• What you need to do: Omit every image, and transcribe the remaining entries exactly as given.
━━━ Records supplied ━━━
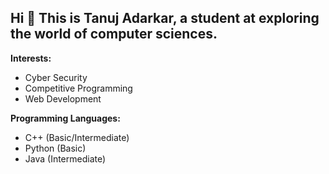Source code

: Hi 👋 
This is Tanuj Adarkar, a student at exploring the world of computer sciences.
------------------------------------------------------------------------------------

**Interests:**
- Cyber Security 
- Competitive Programming
- Web Development

**Programming Languages:**
- C++ (Basic/Intermediate)
- Python (Basic)
- Java (Intermediate)

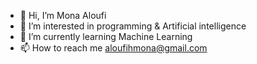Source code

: - 👋 Hi, I’m Mona Aloufi
- 👀 I’m interested in programming & Artificial intelligence 
- 🌱 I’m currently learning Machine Learning
- 📫 How to reach me aloufihmona@gmail.com
  


<!---
Mona-Alawfi/Mona-Alawfi is a ✨ special ✨ repository because its `README.md` (this file) appears on your GitHub profile.
You can click the Preview link to take a look at your changes.
--->
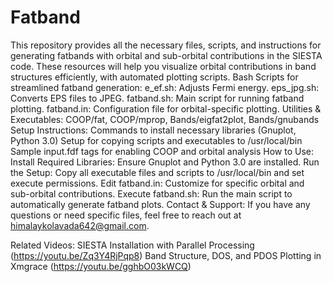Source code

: # Fatband
This repository provides all the necessary files, scripts, and instructions for generating fatbands with orbital and sub-orbital contributions in the SIESTA code. These resources will help you visualize orbital contributions in band structures efficiently, with automated plotting scripts.
Bash Scripts for streamlined fatband generation:
e_ef.sh: Adjusts Fermi energy.
eps_jpg.sh: Converts EPS files to JPEG.
fatband.sh: Main script for running fatband plotting.
fatband.in: Configuration file for orbital-specific plotting.
Utilities & Executables:
COOP/fat, COOP/mprop, Bands/eigfat2plot, Bands/gnubands
Setup Instructions:
Commands to install necessary libraries (Gnuplot, Python 3.0)
Setup for copying scripts and executables to /usr/local/bin
Sample input.fdf tags for enabling COOP and orbital analysis
How to Use:
Install Required Libraries: Ensure Gnuplot and Python 3.0 are installed.
Run the Setup: Copy all executable files and scripts to /usr/local/bin and set execute permissions.
Edit fatband.in: Customize for specific orbital and sub-orbital contributions.
Execute fatband.sh: Run the main script to automatically generate fatband plots.
Contact & Support:
If you have any questions or need specific files, feel free to reach out at himalaykolavada642@gmail.com.

Related Videos:
SIESTA Installation with Parallel Processing (https://youtu.be/Zq3Y4RjPqp8)
Band Structure, DOS, and PDOS Plotting in Xmgrace (https://youtu.be/gghbO03kWCQ)
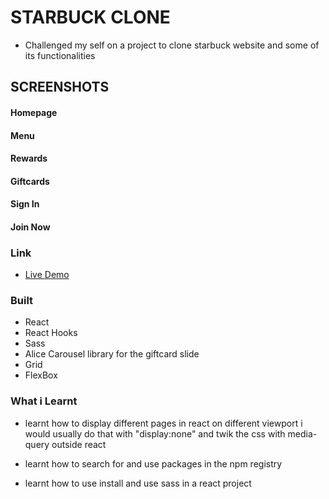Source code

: # STARBUCK CLONE


-  Challenged my self on a project to clone starbuck website and some of its functionalities

## SCREENSHOTS

#### Homepage
#### Menu
#### Rewards
#### Giftcards
#### Sign In
#### Join Now


### Link
    
- [Live Demo](https://starbuck-clone.netlify.app)

### Built
-  React
-  React Hooks
-  Sass
-  Alice Carousel library for the giftcard slide
-  Grid
-  FlexBox

### What i Learnt
-  learnt how to display different pages in react on different viewport
   i would usually do that with "display:none" and twik the css with media-query
   outside react

-  learnt how to search for and use packages in the npm registry

-  learnt how to use install and use sass in a react project

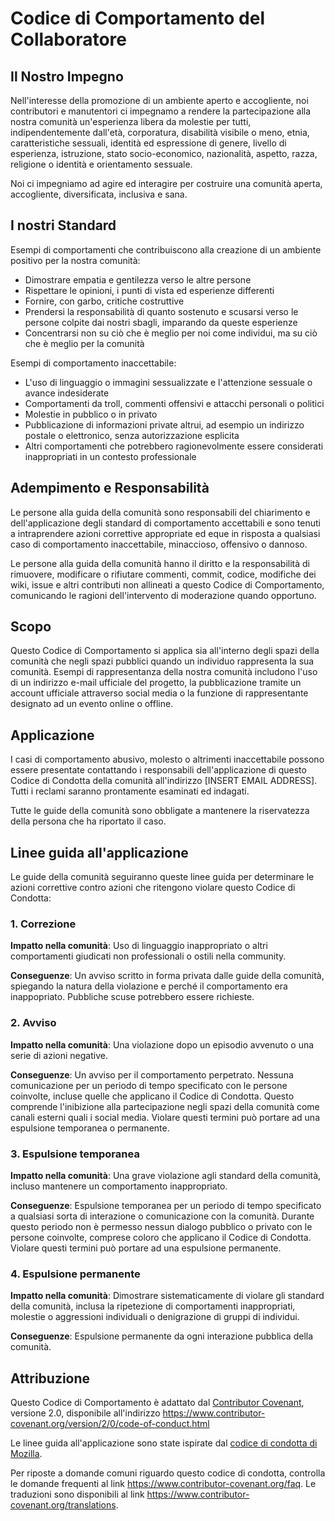 
# Codice di Comportamento del Collaboratore

## Il Nostro Impegno

Nell'interesse della promozione di un ambiente aperto e accogliente, noi
contributori e manutentori ci impegnamo a rendere la partecipazione alla nostra
comunità un'esperienza libera da molestie per tutti, indipendentemente dall'età,
corporatura, disabilità visibile o meno, etnia,
caratteristiche sessuali, identità ed espressione di genere, livello di
esperienza, istruzione, stato socio-economico, nazionalità, aspetto, razza,
religione o identità e orientamento sessuale.

Noi ci impegniamo ad agire ed interagire per costruire una comunità aperta,
accogliente, diversificata, inclusiva e sana.

## I nostri Standard

Esempi di comportamenti che contribuiscono alla creazione di un ambiente
positivo per la nostra comunità:

* Dimostrare empatia e gentilezza verso le altre persone
* Rispettare le opinioni, i punti di vista ed esperienze differenti
* Fornire, con garbo, critiche costruttive
* Prendersi la responsabilità di quanto sostenuto e scusarsi verso le persone
  colpite dai nostri sbagli, imparando da queste esperienze
* Concentrarsi non su ciò che è meglio per noi come individui, ma su ciò
  che è meglio per la comunità

Esempi di comportamento inaccettabile:

* L'uso di linguaggio o immagini sessualizzate e l'attenzione sessuale o
  avance indesiderate
* Comportamenti da troll, commenti offensivi e attacchi personali o politici
* Molestie in pubblico o in privato
* Pubblicazione di informazioni private altrui, ad esempio un indirizzo postale o
  elettronico, senza autorizzazione esplicita
* Altri comportamenti che potrebbero ragionevolmente essere considerati
  inappropriati in un contesto professionale

## Adempimento e Responsabilità

Le persone alla guida della comunità sono responsabili del chiarimento e
dell'applicazione degli standard di comportamento accettabili e sono tenuti a
intraprendere azioni correttive appropriate ed eque in risposta a qualsiasi
caso di comportamento inaccettabile, minaccioso, offensivo o dannoso.

Le persone alla guida della comunità hanno il diritto e la responsabilità di
rimuovere, modificare o rifiutare commenti, commit, codice, modifiche dei wiki,
issue e altri contributi non allineati a questo Codice di Comportamento, comunicando
le ragioni dell'intervento di moderazione quando opportuno.

## Scopo

Questo Codice di Comportamento si applica sia all'interno degli spazi della comunità
che negli spazi pubblici quando un individuo rappresenta la sua comunità.
Esempi di rappresentanza della nostra comunità includono l'uso di un indirizzo e-mail
ufficiale del progetto, la pubblicazione tramite un account ufficiale attraverso
social media o la funzione di rappresentante designato ad un evento online o offline.

## Applicazione

I casi di comportamento abusivo, molesto o altrimenti inaccettabile possono
essere presentate contattando i responsabili dell'applicazione di questo Codice di Condotta della comunità all'indirizzo [INSERT EMAIL ADDRESS].
Tutti i reclami saranno prontamente esaminati ed indagati.

Tutte le guide della comunità sono obbligate a mantenere la riservatezza della persona che ha riportato il caso.

## Linee guida all'applicazione

Le guide della comunità seguiranno queste linee guida per determinare le azioni
correttive contro azioni che ritengono violare questo Codice di Condotta:

### 1. Correzione

**Impatto nella comunità**: Uso di linguaggio inappropriato o altri comportamenti
giudicati non professionali o ostili nella community.

**Conseguenze**: Un avviso scritto in forma privata dalle guide della comunità,
spiegando la natura della violazione e perché il comportamento era inappopriato.
Pubbliche scuse potrebbero essere richieste.

### 2. Avviso

**Impatto nella comunità**: Una violazione dopo un episodio avvenuto o una serie di azioni negative.

**Conseguenze**: Un avviso per il comportamento perpetrato. Nessuna comunicazione per
un periodo di tempo specificato con le persone coinvolte, incluse quelle che
applicano il Codice di Condotta. Questo comprende l'inibizione alla partecipazione
negli spazi della comunità come canali esterni quali i social media.
Violare questi termini può portare ad una espulsione temporanea o permanente.

### 3. Espulsione temporanea

**Impatto nella comunità**: Una grave violazione agli standard della comunità, incluso mantenere un comportamento inappropriato.

**Conseguenze**: Espulsione temporanea per un periodo di tempo specificato a
qualsiasi sorta di interazione o comunicazione con la comunità. Durante questo
periodo non è permesso nessun dialogo pubblico o privato con le persone coinvolte,
comprese coloro che applicano il Codice di Condotta.
Violare questi termini può portare ad una espulsione permanente.

### 4. Espulsione permanente

**Impatto nella comunità**: Dimostrare sistematicamente di violare gli standard
della comunità, inclusa la ripetezione di comportamenti inappropriati, molestie
o aggressioni individuali o denigrazione di gruppi di individui.

**Conseguenze**: Espulsione permanente da ogni interazione pubblica della comunità.

## Attribuzione

Questo Codice di Comportamento è adattato dal [Contributor Covenant][homepage],
versione 2.0, disponibile all'indirizzo https://www.contributor-covenant.org/version/2/0/code-of-conduct.html

Le linee guida all'applicazione sono state ispirate dal [codice di condotta di Mozilla](https://github.com/mozilla/diversity).


[homepage]: https://www.contributor-covenant.org

Per riposte a domande comuni riguardo questo codice di condotta,
controlla le domande frequenti al link https://www.contributor-covenant.org/faq.
Le traduzioni sono disponibili al link https://www.contributor-covenant.org/translations.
━━━
• Task output:
Source code

: Hi 👋 
This is Tanuj Adarkar, a student at exploring the world of computer sciences.
------------------------------------------------------------------------------------

**Interests:**
- Cyber Security 
- Competitive Programming
- Web Development

**Programming Languages:**
- C++ (Basic/Intermediate)
- Python (Basic)
- Java (Intermediate)

Source code

: - 👋 Hi, I’m Mona Aloufi
- 👀 I’m interested in programming & Artificial intelligence 
- 🌱 I’m currently learning Machine Learning
- 📫 How to reach me aloufihmona@gmail.com
  


<!---
Mona-Alawfi/Mona-Alawfi is a ✨ special ✨ repository because its `README.md` (this file) appears on your GitHub profile.
You can click the Preview link to take a look at your changes.
--->
Source code

: # Fatband
This repository provides all the necessary files, scripts, and instructions for generating fatbands with orbital and sub-orbital contributions in the SIESTA code. These resources will help you visualize orbital contributions in band structures efficiently, with automated plotting scripts.
Bash Scripts for streamlined fatband generation:
e_ef.sh: Adjusts Fermi energy.
eps_jpg.sh: Converts EPS files to JPEG.
fatband.sh: Main script for running fatband plotting.
fatband.in: Configuration file for orbital-specific plotting.
Utilities & Executables:
COOP/fat, COOP/mprop, Bands/eigfat2plot, Bands/gnubands
Setup Instructions:
Commands to install necessary libraries (Gnuplot, Python 3.0)
Setup for copying scripts and executables to /usr/local/bin
Sample input.fdf tags for enabling COOP and orbital analysis
How to Use:
Install Required Libraries: Ensure Gnuplot and Python 3.0 are installed.
Run the Setup: Copy all executable files and scripts to /usr/local/bin and set execute permissions.
Edit fatband.in: Customize for specific orbital and sub-orbital contributions.
Execute fatband.sh: Run the main script to automatically generate fatband plots.
Contact & Support:
If you have any questions or need specific files, feel free to reach out at himalaykolavada642@gmail.com.

Related Videos:
SIESTA Installation with Parallel Processing (https://youtu.be/Zq3Y4RjPqp8)
Band Structure, DOS, and PDOS Plotting in Xmgrace (https://youtu.be/gghbO03kWCQ)
Source code

: # STARBUCK CLONE


-  Challenged my self on a project to clone starbuck website and some of its functionalities

## SCREENSHOTS

#### Homepage
#### Menu
#### Rewards
#### Giftcards
#### Sign In
#### Join Now


### Link
    
- [Live Demo](https://starbuck-clone.netlify.app)

### Built
-  React
-  React Hooks
-  Sass
-  Alice Carousel library for the giftcard slide
-  Grid
-  FlexBox

### What i Learnt
-  learnt how to display different pages in react on different viewport
   i would usually do that with "display:none" and twik the css with media-query
   outside react

-  learnt how to search for and use packages in the npm registry

-  learnt how to use install and use sass in a react project

# Codice di Comportamento del Collaboratore

## Il Nostro Impegno

Nell'interesse della promozione di un ambiente aperto e accogliente, noi
contributori e manutentori ci impegnamo a rendere la partecipazione alla nostra
comunità un'esperienza libera da molestie per tutti, indipendentemente dall'età,
corporatura, disabilità visibile o meno, etnia,
caratteristiche sessuali, identità ed espressione di genere, livello di
esperienza, istruzione, stato socio-economico, nazionalità, aspetto, razza,
religione o identità e orientamento sessuale.

Noi ci impegniamo ad agire ed interagire per costruire una comunità aperta,
accogliente, diversificata, inclusiva e sana.

## I nostri Standard

Esempi di comportamenti che contribuiscono alla creazione di un ambiente
positivo per la nostra comunità:

* Dimostrare empatia e gentilezza verso le altre persone
* Rispettare le opinioni, i punti di vista ed esperienze differenti
* Fornire, con garbo, critiche costruttive
* Prendersi la responsabilità di quanto sostenuto e scusarsi verso le persone
  colpite dai nostri sbagli, imparando da queste esperienze
* Concentrarsi non su ciò che è meglio per noi come individui, ma su ciò
  che è meglio per la comunità

Esempi di comportamento inaccettabile:

* L'uso di linguaggio o immagini sessualizzate e l'attenzione sessuale o
  avance indesiderate
* Comportamenti da troll, commenti offensivi e attacchi personali o politici
* Molestie in pubblico o in privato
* Pubblicazione di informazioni private altrui, ad esempio un indirizzo postale o
  elettronico, senza autorizzazione esplicita
* Altri comportamenti che potrebbero ragionevolmente essere considerati
  inappropriati in un contesto professionale

## Adempimento e Responsabilità

Le persone alla guida della comunità sono responsabili del chiarimento e
dell'applicazione degli standard di comportamento accettabili e sono tenuti a
intraprendere azioni correttive appropriate ed eque in risposta a qualsiasi
caso di comportamento inaccettabile, minaccioso, offensivo o dannoso.

Le persone alla guida della comunità hanno il diritto e la responsabilità di
rimuovere, modificare o rifiutare commenti, commit, codice, modifiche dei wiki,
issue e altri contributi non allineati a questo Codice di Comportamento, comunicando
le ragioni dell'intervento di moderazione quando opportuno.

## Scopo

Questo Codice di Comportamento si applica sia all'interno degli spazi della comunità
che negli spazi pubblici quando un individuo rappresenta la sua comunità.
Esempi di rappresentanza della nostra comunità includono l'uso di un indirizzo e-mail
ufficiale del progetto, la pubblicazione tramite un account ufficiale attraverso
social media o la funzione di rappresentante designato ad un evento online o offline.

## Applicazione

I casi di comportamento abusivo, molesto o altrimenti inaccettabile possono
essere presentate contattando i responsabili dell'applicazione di questo Codice di Condotta della comunità all'indirizzo [INSERT EMAIL ADDRESS].
Tutti i reclami saranno prontamente esaminati ed indagati.

Tutte le guide della comunità sono obbligate a mantenere la riservatezza della persona che ha riportato il caso.

## Linee guida all'applicazione

Le guide della comunità seguiranno queste linee guida per determinare le azioni
correttive contro azioni che ritengono violare questo Codice di Condotta:

### 1. Correzione

**Impatto nella comunità**: Uso di linguaggio inappropriato o altri comportamenti
giudicati non professionali o ostili nella community.

**Conseguenze**: Un avviso scritto in forma privata dalle guide della comunità,
spiegando la natura della violazione e perché il comportamento era inappopriato.
Pubbliche scuse potrebbero essere richieste.

### 2. Avviso

**Impatto nella comunità**: Una violazione dopo un episodio avvenuto o una serie di azioni negative.

**Conseguenze**: Un avviso per il comportamento perpetrato. Nessuna comunicazione per
un periodo di tempo specificato con le persone coinvolte, incluse quelle che
applicano il Codice di Condotta. Questo comprende l'inibizione alla partecipazione
negli spazi della comunità come canali esterni quali i social media.
Violare questi termini può portare ad una espulsione temporanea o permanente.

### 3. Espulsione temporanea

**Impatto nella comunità**: Una grave violazione agli standard della comunità, incluso mantenere un comportamento inappropriato.

**Conseguenze**: Espulsione temporanea per un periodo di tempo specificato a
qualsiasi sorta di interazione o comunicazione con la comunità. Durante questo
periodo non è permesso nessun dialogo pubblico o privato con le persone coinvolte,
comprese coloro che applicano il Codice di Condotta.
Violare questi termini può portare ad una espulsione permanente.

### 4. Espulsione permanente

**Impatto nella comunità**: Dimostrare sistematicamente di violare gli standard
della comunità, inclusa la ripetezione di comportamenti inappropriati, molestie
o aggressioni individuali o denigrazione di gruppi di individui.

**Conseguenze**: Espulsione permanente da ogni interazione pubblica della comunità.

## Attribuzione

Questo Codice di Comportamento è adattato dal [Contributor Covenant][homepage],
versione 2.0, disponibile all'indirizzo https://www.contributor-covenant.org/version/2/0/code-of-conduct.html

Le linee guida all'applicazione sono state ispirate dal [codice di condotta di Mozilla](https://github.com/mozilla/diversity).


[homepage]: https://www.contributor-covenant.org

Per riposte a domande comuni riguardo questo codice di condotta,
controlla le domande frequenti al link https://www.contributor-covenant.org/faq.
Le traduzioni sono disponibili al link https://www.contributor-covenant.org/translations.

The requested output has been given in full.